To do:
Every line of the data below is to be duplicated exactly, pictures excepted.

--- Data for review Enclosed Below ---

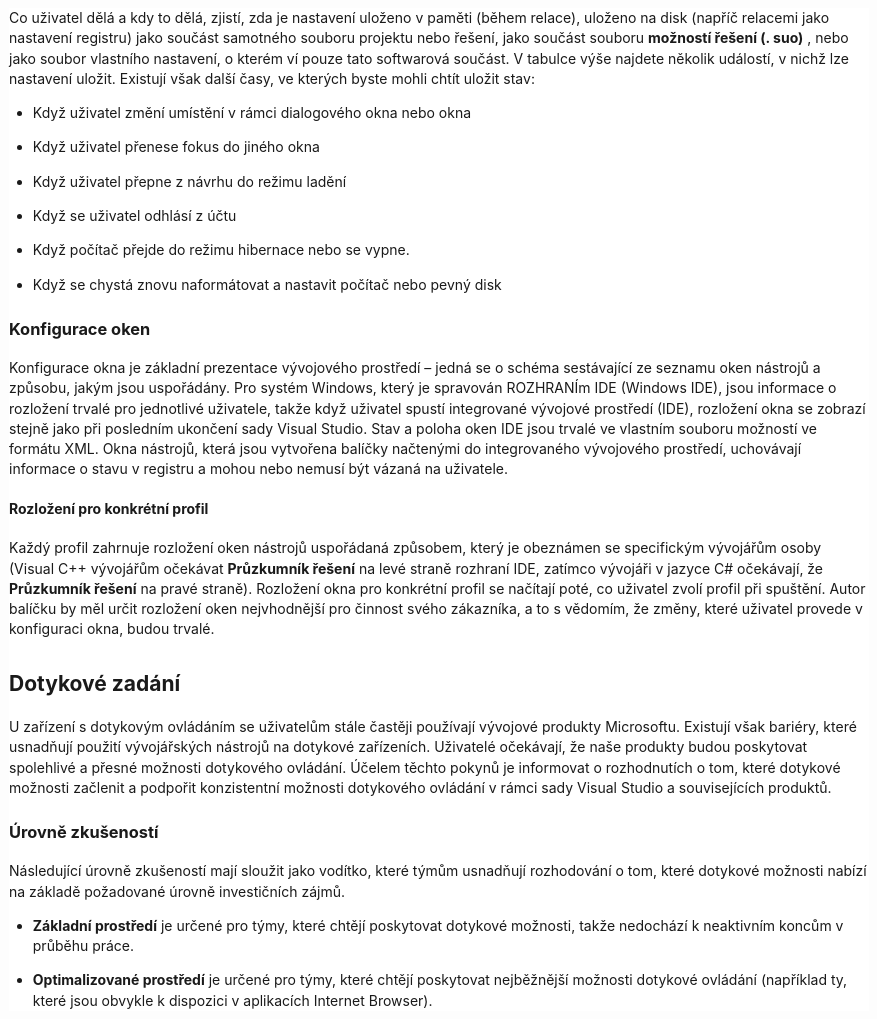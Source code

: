  Co uživatel dělá a kdy to dělá, zjistí, zda je nastavení uloženo v paměti (během relace), uloženo na disk (napříč relacemi jako nastavení registru) jako součást samotného souboru projektu nebo řešení, jako součást souboru **možností řešení (. suo)** , nebo jako soubor vlastního nastavení, o kterém ví pouze tato softwarová součást. V tabulce výše najdete několik událostí, v nichž lze nastavení uložit. Existují však další časy, ve kterých byste mohli chtít uložit stav:

- Když uživatel změní umístění v rámci dialogového okna nebo okna

- Když uživatel přenese fokus do jiného okna

- Když uživatel přepne z návrhu do režimu ladění

- Když se uživatel odhlásí z účtu

- Když počítač přejde do režimu hibernace nebo se vypne.

- Když se chystá znovu naformátovat a nastavit počítač nebo pevný disk

### <a name="window-configurations"></a>Konfigurace oken
 Konfigurace okna je základní prezentace vývojového prostředí – jedná se o schéma sestávající ze seznamu oken nástrojů a způsobu, jakým jsou uspořádány. Pro systém Windows, který je spravován ROZHRANÍm IDE (Windows IDE), jsou informace o rozložení trvalé pro jednotlivé uživatele, takže když uživatel spustí integrované vývojové prostředí (IDE), rozložení okna se zobrazí stejně jako při posledním ukončení sady Visual Studio. Stav a poloha oken IDE jsou trvalé ve vlastním souboru možností ve formátu XML. Okna nástrojů, která jsou vytvořena balíčky načtenými do integrovaného vývojového prostředí, uchovávají informace o stavu v registru a mohou nebo nemusí být vázaná na uživatele.

#### <a name="profile-specific-layouts"></a>Rozložení pro konkrétní profil
 Každý profil zahrnuje rozložení oken nástrojů uspořádaná způsobem, který je obeznámen se specifickým vývojářům osoby (Visual C++ vývojářům očekávat **Průzkumník řešení** na levé straně rozhraní IDE, zatímco vývojáři v jazyce C# očekávají, že **Průzkumník řešení** na pravé straně). Rozložení okna pro konkrétní profil se načítají poté, co uživatel zvolí profil při spuštění. Autor balíčku by měl určit rozložení oken nejvhodnější pro činnost svého zákazníka, a to s vědomím, že změny, které uživatel provede v konfiguraci okna, budou trvalé.

## <a name="touch-input"></a><a name="BKMK_TouchInput"></a> Dotykové zadání
 U zařízení s dotykovým ovládáním se uživatelům stále častěji používají vývojové produkty Microsoftu. Existují však bariéry, které usnadňují použití vývojářských nástrojů na dotykové zařízeních. Uživatelé očekávají, že naše produkty budou poskytovat spolehlivé a přesné možnosti dotykového ovládání. Účelem těchto pokynů je informovat o rozhodnutích o tom, které dotykové možnosti začlenit a podpořit konzistentní možnosti dotykového ovládání v rámci sady Visual Studio a souvisejících produktů.

### <a name="levels-of-experience"></a>Úrovně zkušeností
 Následující úrovně zkušeností mají sloužit jako vodítko, které týmům usnadňují rozhodování o tom, které dotykové možnosti nabízí na základě požadované úrovně investičních zájmů.

- **Základní prostředí** je určené pro týmy, které chtějí poskytovat dotykové možnosti, takže nedochází k neaktivním koncům v průběhu práce.

- **Optimalizované prostředí** je určené pro týmy, které chtějí poskytovat nejběžnější možnosti dotykové ovládání (například ty, které jsou obvykle k dispozici v aplikacích Internet Browser).
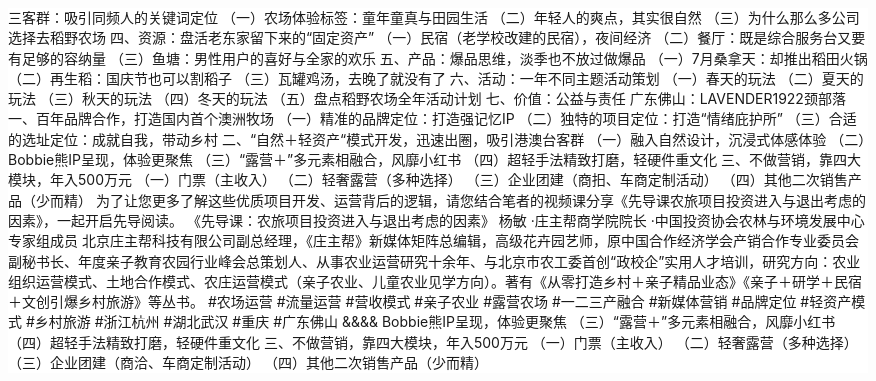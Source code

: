 三客群：吸引同频人的关键词定位
（一）农场体验标签：童年童真与田园生活
（二）年轻人的爽点，其实很自然
（三）为什么那么多公司选择去稻野农场
四、资源：盘活老东家留下来的“固定资产”
（一）民宿（老学校改建的民宿），夜间经济
（二）餐厅：既是综合服务台又要有足够的容纳量
（三）鱼塘：男性用户的喜好与全家的欢乐
五、产品：爆品思维，淡季也不放过做爆品
（一）7月桑拿天：却推出稻田火锅
（二）再生稻：国庆节也可以割稻子
（三）瓦罐鸡汤，去晚了就没有了
六、活动：一年不同主题活动策划
（一）春天的玩法
（二）夏天的玩法
（三）秋天的玩法
（四）冬天的玩法
（五）盘点稻野农场全年活动计划
七、价值：公益与责任
广东佛山：LAVENDER1922颈部落
一、百年品牌合作，打造国内首个澳洲牧场
（一）精准的品牌定位：打造强记忆IP
（二）独特的项目定位：打造“情绪庇护所”
（三）合适的选址定位：成就自我，带动乡村
二、“自然＋轻资产“模式开发，迅速出圈，吸引港澳台客群
（一）融入自然设计，沉浸式体感体验
（二）Bobbie熊IP呈现，体验更聚焦
（三）“露营＋”多元素相融合，风靡小红书
（四）超轻手法精致打磨，轻硬件重文化
三、不做营销，靠四大模块，年入500万元
（一）门票（主收入）
（二）轻奢露营（多种选择）
（三）企业团建（商抇、车商定制活动）
（四）其他二次销售产品（少而精）
为了让您更多了解这些优质项目开发、运营背后的逻辑，请您结合笔者的视频课分享《先导课农旅项目投资进入与退出考虑的因素》，一起开启先导阅读。
《先导课：农旅项目投资进入与退出考虑的因素》
杨敏
·庄主帮商学院院长
·中国投资协会农林与环境发展中心专家组成员
北京庄主帮科技有限公司副总经理，《庄主帮》新媒体矩阵总编辑，高级花卉园艺师，原中国合作经济学会产销合作专业委员会副秘书长、年度亲子教育农园行业峰会总策划人、从事农业运营研究十余年、与北京市农工委首创“政校企”实用人才培训，研究方向：农业组织运营模式、土地合作模式、农庄运营模式（亲子农业、儿童农业见学方向）。著有《从零打造乡村＋亲子精品业态》《亲子＋研学＋民宿＋文创引爆乡村旅游》等丛书。
#农场运营 #流量运营 #营收模式 #亲子农业 #露营农场 #一二三产融合 #新媒体营销 #品牌定位 #轻资产模式 #乡村旅游 #浙江杭州 #湖北武汉 #重庆 #广东佛山
&&&&
Bobbie熊IP呈现，体验更聚焦
（三）“露营＋”多元素相融合，风靡小红书
（四）超轻手法精致打磨，轻硬件重文化
三、不做营销，靠四大模块，年入500万元
（一）门票（主收入）
（二）轻奢露营（多种选择）
（三）企业团建（商洽、车商定制活动）
（四）其他二次销售产品（少而精）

--- End of Enclosed Data for review ---

Answer for the task:
Source code

:  Co uživatel dělá a kdy to dělá, zjistí, zda je nastavení uloženo v paměti (během relace), uloženo na disk (napříč relacemi jako nastavení registru) jako součást samotného souboru projektu nebo řešení, jako součást souboru **možností řešení (. suo)** , nebo jako soubor vlastního nastavení, o kterém ví pouze tato softwarová součást. V tabulce výše najdete několik událostí, v nichž lze nastavení uložit. Existují však další časy, ve kterých byste mohli chtít uložit stav:

- Když uživatel změní umístění v rámci dialogového okna nebo okna

- Když uživatel přenese fokus do jiného okna

- Když uživatel přepne z návrhu do režimu ladění

- Když se uživatel odhlásí z účtu

- Když počítač přejde do režimu hibernace nebo se vypne.

- Když se chystá znovu naformátovat a nastavit počítač nebo pevný disk

### <a name="window-configurations"></a>Konfigurace oken
 Konfigurace okna je základní prezentace vývojového prostředí – jedná se o schéma sestávající ze seznamu oken nástrojů a způsobu, jakým jsou uspořádány. Pro systém Windows, který je spravován ROZHRANÍm IDE (Windows IDE), jsou informace o rozložení trvalé pro jednotlivé uživatele, takže když uživatel spustí integrované vývojové prostředí (IDE), rozložení okna se zobrazí stejně jako při posledním ukončení sady Visual Studio. Stav a poloha oken IDE jsou trvalé ve vlastním souboru možností ve formátu XML. Okna nástrojů, která jsou vytvořena balíčky načtenými do integrovaného vývojového prostředí, uchovávají informace o stavu v registru a mohou nebo nemusí být vázaná na uživatele.

#### <a name="profile-specific-layouts"></a>Rozložení pro konkrétní profil
 Každý profil zahrnuje rozložení oken nástrojů uspořádaná způsobem, který je obeznámen se specifickým vývojářům osoby (Visual C++ vývojářům očekávat **Průzkumník řešení** na levé straně rozhraní IDE, zatímco vývojáři v jazyce C# očekávají, že **Průzkumník řešení** na pravé straně). Rozložení okna pro konkrétní profil se načítají poté, co uživatel zvolí profil při spuštění. Autor balíčku by měl určit rozložení oken nejvhodnější pro činnost svého zákazníka, a to s vědomím, že změny, které uživatel provede v konfiguraci okna, budou trvalé.

## <a name="touch-input"></a><a name="BKMK_TouchInput"></a> Dotykové zadání
 U zařízení s dotykovým ovládáním se uživatelům stále častěji používají vývojové produkty Microsoftu. Existují však bariéry, které usnadňují použití vývojářských nástrojů na dotykové zařízeních. Uživatelé očekávají, že naše produkty budou poskytovat spolehlivé a přesné možnosti dotykového ovládání. Účelem těchto pokynů je informovat o rozhodnutích o tom, které dotykové možnosti začlenit a podpořit konzistentní možnosti dotykového ovládání v rámci sady Visual Studio a souvisejících produktů.

### <a name="levels-of-experience"></a>Úrovně zkušeností
 Následující úrovně zkušeností mají sloužit jako vodítko, které týmům usnadňují rozhodování o tom, které dotykové možnosti nabízí na základě požadované úrovně investičních zájmů.

- **Základní prostředí** je určené pro týmy, které chtějí poskytovat dotykové možnosti, takže nedochází k neaktivním koncům v průběhu práce.

- **Optimalizované prostředí** je určené pro týmy, které chtějí poskytovat nejběžnější možnosti dotykové ovládání (například ty, které jsou obvykle k dispozici v aplikacích Internet Browser).
Source code

: 三客群：吸引同频人的关键词定位
（一）农场体验标签：童年童真与田园生活
（二）年轻人的爽点，其实很自然
（三）为什么那么多公司选择去稻野农场
四、资源：盘活老东家留下来的“固定资产”
（一）民宿（老学校改建的民宿），夜间经济
（二）餐厅：既是综合服务台又要有足够的容纳量
（三）鱼塘：男性用户的喜好与全家的欢乐
五、产品：爆品思维，淡季也不放过做爆品
（一）7月桑拿天：却推出稻田火锅
（二）再生稻：国庆节也可以割稻子
（三）瓦罐鸡汤，去晚了就没有了
六、活动：一年不同主题活动策划
（一）春天的玩法
（二）夏天的玩法
（三）秋天的玩法
（四）冬天的玩法
（五）盘点稻野农场全年活动计划
七、价值：公益与责任
广东佛山：LAVENDER1922颈部落
一、百年品牌合作，打造国内首个澳洲牧场
（一）精准的品牌定位：打造强记忆IP
（二）独特的项目定位：打造“情绪庇护所”
（三）合适的选址定位：成就自我，带动乡村
二、“自然＋轻资产“模式开发，迅速出圈，吸引港澳台客群
（一）融入自然设计，沉浸式体感体验
（二）Bobbie熊IP呈现，体验更聚焦
（三）“露营＋”多元素相融合，风靡小红书
（四）超轻手法精致打磨，轻硬件重文化
三、不做营销，靠四大模块，年入500万元
（一）门票（主收入）
（二）轻奢露营（多种选择）
（三）企业团建（商抇、车商定制活动）
（四）其他二次销售产品（少而精）
为了让您更多了解这些优质项目开发、运营背后的逻辑，请您结合笔者的视频课分享《先导课农旅项目投资进入与退出考虑的因素》，一起开启先导阅读。
《先导课：农旅项目投资进入与退出考虑的因素》
杨敏
·庄主帮商学院院长
·中国投资协会农林与环境发展中心专家组成员
北京庄主帮科技有限公司副总经理，《庄主帮》新媒体矩阵总编辑，高级花卉园艺师，原中国合作经济学会产销合作专业委员会副秘书长、年度亲子教育农园行业峰会总策划人、从事农业运营研究十余年、与北京市农工委首创“政校企”实用人才培训，研究方向：农业组织运营模式、土地合作模式、农庄运营模式（亲子农业、儿童农业见学方向）。著有《从零打造乡村＋亲子精品业态》《亲子＋研学＋民宿＋文创引爆乡村旅游》等丛书。
#农场运营 #流量运营 #营收模式 #亲子农业 #露营农场 #一二三产融合 #新媒体营销 #品牌定位 #轻资产模式 #乡村旅游 #浙江杭州 #湖北武汉 #重庆 #广东佛山
&&&&
Bobbie熊IP呈现，体验更聚焦
（三）“露营＋”多元素相融合，风靡小红书
（四）超轻手法精致打磨，轻硬件重文化
三、不做营销，靠四大模块，年入500万元
（一）门票（主收入）
（二）轻奢露营（多种选择）
（三）企业团建（商洽、车商定制活动）
（四）其他二次销售产品（少而精）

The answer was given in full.